Sibelius: Conservative or Modernist?”, the second and final weekend of the 22nd annual Bard Music Festival, confronts Sibelius’s reputation, reception, and influence in Europe and America after the First World War.  The opening event, at 10 am on Friday, August 19, is a free symposium on “Architecture, Design, and Finnish Identity” moderated by Nina Stritzler-Levine, which is followed by a special free screening of Finnish short films, including the American premiere of Luonnotar.  The evening’s chamber program presents a spectrum of responses to issues of “Nordic Purity, Aryan Fantasies, and Music,” with works by Sibelius, the politically-charged Song of the Athenians (1899) among them, alongside music by Bruckner, Beach, Atterberg, Hanson, and Yrjö Kilpinen.  Five of the weekend’s six programs are augmented by a pre-concert talk from a distinguished scholar, namely Byron Adams, Christopher H. Gibbs, Veijo Murtomäki, Anne-Marie Reynolds, and Richard Wilson, while Daniel Grimley provides a commentary on the sixth, which investigates the use of folksong in 20th-century composition.  Leon Botstein, co-artistic director of Bard SummerScape and the Bard Music Festival, conducts the resident American Symphony Orchestra in the weekend’s two orchestral programs, and singers Jennifer Johnson Cano and Tyler Duncan; pianists Anna Polonsky and Orion Weiss; violinist Eric Wyrick; and the Daedalus Quartet are among the many notable musicians who perform.
Further chamber programs contextualize Sibelius among the most important of his Finnish contemporaries and among those who, like him, rejected the modernist challenge, favoring the lush harmonies of late Romanticism.  A free panel discussion on Sunday morning, moderated by Ian Buruma and numbering Botstein among the panelists, continues investigating “Sibelius and the 20th Century.”
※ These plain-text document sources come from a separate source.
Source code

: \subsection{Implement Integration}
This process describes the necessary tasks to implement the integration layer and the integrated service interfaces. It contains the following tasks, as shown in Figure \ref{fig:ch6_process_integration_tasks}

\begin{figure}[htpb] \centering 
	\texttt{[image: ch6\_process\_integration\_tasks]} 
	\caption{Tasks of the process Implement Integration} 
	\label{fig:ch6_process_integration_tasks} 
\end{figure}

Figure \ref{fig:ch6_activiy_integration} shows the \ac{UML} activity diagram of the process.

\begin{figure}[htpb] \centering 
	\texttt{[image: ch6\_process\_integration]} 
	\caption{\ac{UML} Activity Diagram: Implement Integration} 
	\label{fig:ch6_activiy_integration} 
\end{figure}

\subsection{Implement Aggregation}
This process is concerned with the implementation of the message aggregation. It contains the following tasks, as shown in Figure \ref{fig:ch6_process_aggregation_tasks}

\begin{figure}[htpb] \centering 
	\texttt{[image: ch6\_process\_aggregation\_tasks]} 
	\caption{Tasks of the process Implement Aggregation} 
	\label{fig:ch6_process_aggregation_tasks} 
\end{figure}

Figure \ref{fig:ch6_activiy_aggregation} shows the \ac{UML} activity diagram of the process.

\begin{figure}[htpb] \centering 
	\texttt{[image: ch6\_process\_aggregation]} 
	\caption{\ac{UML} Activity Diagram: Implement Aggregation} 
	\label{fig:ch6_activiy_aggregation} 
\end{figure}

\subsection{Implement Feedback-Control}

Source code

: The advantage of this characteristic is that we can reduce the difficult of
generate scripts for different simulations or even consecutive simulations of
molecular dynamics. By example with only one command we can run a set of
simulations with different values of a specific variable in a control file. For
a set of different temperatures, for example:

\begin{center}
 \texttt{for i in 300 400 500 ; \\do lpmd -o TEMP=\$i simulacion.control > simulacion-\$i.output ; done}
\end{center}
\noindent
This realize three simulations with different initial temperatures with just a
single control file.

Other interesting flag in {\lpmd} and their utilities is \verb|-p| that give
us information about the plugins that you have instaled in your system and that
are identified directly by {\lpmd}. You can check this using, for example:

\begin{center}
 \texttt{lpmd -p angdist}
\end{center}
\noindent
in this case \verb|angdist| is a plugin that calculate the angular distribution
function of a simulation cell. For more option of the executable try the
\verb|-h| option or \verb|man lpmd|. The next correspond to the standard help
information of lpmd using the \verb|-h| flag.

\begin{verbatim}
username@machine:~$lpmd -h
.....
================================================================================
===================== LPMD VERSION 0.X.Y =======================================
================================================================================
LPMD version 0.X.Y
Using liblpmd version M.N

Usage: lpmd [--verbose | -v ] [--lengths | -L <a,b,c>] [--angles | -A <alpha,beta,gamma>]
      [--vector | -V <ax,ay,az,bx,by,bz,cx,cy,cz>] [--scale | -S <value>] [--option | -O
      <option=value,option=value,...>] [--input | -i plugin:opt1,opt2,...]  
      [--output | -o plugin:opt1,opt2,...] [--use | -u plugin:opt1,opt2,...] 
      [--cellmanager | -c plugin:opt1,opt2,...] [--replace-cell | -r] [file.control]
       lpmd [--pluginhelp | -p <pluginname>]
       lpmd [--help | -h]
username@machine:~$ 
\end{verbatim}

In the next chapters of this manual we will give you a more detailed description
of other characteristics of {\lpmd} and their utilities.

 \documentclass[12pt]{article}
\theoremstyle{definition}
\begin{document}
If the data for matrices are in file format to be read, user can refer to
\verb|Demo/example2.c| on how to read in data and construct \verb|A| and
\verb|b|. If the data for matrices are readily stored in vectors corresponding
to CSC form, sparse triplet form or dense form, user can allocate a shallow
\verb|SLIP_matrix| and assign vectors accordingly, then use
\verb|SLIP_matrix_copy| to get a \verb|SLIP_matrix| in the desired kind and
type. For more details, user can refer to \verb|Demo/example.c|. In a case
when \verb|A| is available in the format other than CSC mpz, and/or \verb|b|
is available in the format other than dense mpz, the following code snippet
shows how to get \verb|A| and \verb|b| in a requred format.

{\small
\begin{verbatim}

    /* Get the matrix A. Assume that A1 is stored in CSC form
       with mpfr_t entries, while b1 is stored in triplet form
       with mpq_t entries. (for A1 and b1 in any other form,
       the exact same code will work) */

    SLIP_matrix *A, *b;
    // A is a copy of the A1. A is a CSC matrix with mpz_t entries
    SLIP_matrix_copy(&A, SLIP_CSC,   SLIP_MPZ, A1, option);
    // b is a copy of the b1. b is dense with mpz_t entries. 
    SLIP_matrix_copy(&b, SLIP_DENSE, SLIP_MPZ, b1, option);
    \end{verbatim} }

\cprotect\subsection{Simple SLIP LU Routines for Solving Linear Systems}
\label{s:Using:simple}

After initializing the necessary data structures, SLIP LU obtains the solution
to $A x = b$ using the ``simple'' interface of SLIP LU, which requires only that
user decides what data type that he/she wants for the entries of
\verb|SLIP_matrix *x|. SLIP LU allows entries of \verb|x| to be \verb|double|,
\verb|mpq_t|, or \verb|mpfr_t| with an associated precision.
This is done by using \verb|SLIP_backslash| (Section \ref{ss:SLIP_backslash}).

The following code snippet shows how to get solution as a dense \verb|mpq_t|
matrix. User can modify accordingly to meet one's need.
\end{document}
The American Symphony Orchestra’s first concert, “The Heritage of Symbolism,” is on Saturday night, and presents vocal soloists Yulia Van Doren and Tyler Duncan in Nielsen’s Third Symphony, on a program featuring Sibelius’s dark and intense Fourth Symphony, with which it is exactly contemporaneous.  Round-trip transportation by coach from Columbus Circle for this performance is available exclusively to ticket-holders (call 845-758-7900 or visit for details).  The ASO’s closing program, on Sunday afternoon, is titled “Silence and Influence.”  It includes Sibelius’s final published symphony, the commanding, single-movement Seventh, and his last orchestral masterpiece, the tone poem Tapiola, which portrays the terrifying spirit (Tapio) lying behind the stark Finnish pine-forests that enveloped his isolated home.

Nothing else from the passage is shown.